We see versions of this question all the time, with everyone staking out various positions (often supporting what they sell). Some of the discussions drill down into an issue, for example the endless battle of social and other selling (would one call this anti-social?). Others look at skills like questions, objection handling, and so forth.
Whatever the version of the question there is the continuous exploration of “What is most important?”
These questions always present us a false choice. The reality is we have to do it all, we have to do the whole job!
What these questions/discussions fail to recognize is that each part of the sales process requires expert/successful execution of all the other parts of the sales process.
If we focus on prospecting, but fail to convert the majority of those great prospects into wins, our prospecting prowess is wasted.
If we focus on closing, we empty our pipelines and have nothing left to close.
There’s a tremendous appeal to finding “the ONE THING,” hopefully, it’s the one thing we really like or excel at doing. Even if it isn’t the implication is that we don’t have to do the other things.

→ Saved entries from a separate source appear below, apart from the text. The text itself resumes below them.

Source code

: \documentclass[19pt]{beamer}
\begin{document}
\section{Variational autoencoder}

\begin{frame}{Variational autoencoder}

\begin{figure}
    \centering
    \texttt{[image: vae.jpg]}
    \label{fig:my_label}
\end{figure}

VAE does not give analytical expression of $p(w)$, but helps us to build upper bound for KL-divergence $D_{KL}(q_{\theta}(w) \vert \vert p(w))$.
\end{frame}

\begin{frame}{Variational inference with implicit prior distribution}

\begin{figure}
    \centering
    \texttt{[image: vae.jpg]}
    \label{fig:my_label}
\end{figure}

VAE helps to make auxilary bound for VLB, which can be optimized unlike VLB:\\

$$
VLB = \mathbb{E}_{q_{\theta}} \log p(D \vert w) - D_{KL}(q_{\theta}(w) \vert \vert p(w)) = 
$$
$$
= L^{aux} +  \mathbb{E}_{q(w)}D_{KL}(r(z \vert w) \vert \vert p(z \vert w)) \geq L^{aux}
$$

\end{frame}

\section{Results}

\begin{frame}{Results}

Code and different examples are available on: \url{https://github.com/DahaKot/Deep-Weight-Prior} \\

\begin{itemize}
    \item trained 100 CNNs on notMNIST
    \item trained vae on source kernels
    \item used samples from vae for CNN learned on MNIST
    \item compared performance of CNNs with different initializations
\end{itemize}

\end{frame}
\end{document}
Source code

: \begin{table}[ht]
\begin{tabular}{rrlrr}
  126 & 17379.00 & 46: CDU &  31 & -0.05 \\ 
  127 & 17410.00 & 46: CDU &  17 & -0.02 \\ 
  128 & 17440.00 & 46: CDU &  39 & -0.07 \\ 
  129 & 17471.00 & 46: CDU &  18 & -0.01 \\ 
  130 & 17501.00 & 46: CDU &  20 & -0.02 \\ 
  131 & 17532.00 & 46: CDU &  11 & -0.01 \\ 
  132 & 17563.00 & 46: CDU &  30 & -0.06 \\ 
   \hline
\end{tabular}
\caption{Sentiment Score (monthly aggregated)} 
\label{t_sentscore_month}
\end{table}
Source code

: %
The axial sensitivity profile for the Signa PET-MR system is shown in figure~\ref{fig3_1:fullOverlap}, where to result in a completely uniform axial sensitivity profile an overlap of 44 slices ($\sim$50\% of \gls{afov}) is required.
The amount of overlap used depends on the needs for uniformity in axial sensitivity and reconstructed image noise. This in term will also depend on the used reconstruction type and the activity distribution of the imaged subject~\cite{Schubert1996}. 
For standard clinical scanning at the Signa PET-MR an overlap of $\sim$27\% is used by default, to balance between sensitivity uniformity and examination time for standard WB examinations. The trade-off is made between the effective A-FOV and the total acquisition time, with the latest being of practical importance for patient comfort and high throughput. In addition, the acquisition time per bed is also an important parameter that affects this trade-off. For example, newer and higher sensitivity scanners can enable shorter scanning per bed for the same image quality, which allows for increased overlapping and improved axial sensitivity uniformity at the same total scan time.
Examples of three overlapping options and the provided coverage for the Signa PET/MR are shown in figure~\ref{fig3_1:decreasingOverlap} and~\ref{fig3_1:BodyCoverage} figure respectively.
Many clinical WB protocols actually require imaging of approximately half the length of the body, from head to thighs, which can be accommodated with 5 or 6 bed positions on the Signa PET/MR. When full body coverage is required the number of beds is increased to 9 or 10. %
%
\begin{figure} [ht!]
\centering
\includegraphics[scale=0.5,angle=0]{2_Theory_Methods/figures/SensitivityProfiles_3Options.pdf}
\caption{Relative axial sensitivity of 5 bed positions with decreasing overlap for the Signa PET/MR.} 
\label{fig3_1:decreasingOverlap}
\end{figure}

The reality is we have to do all of it all the time. We have to do it in balance–continually finding new opportunities, continually moving them through the buying process, continually making sure we are pursuing enough quality deals to achieve our goals, continually engaging the right customers in impactful, value based conversations.
We don’t serve the sales profession or our customers in this continued quest to determine the One Thing.
Michael Webster says
This is part of larger conceptual confusion – about asking for “the best alternative” when selecting amongst relatively complicated outcomes.
Nobody would seriously ask: what is the best direction, north or east? It is not a question you sensibly answer.
Yet, when selecting on many more dimensions that 2, people routinely ask for the best alternative. It is mindless question.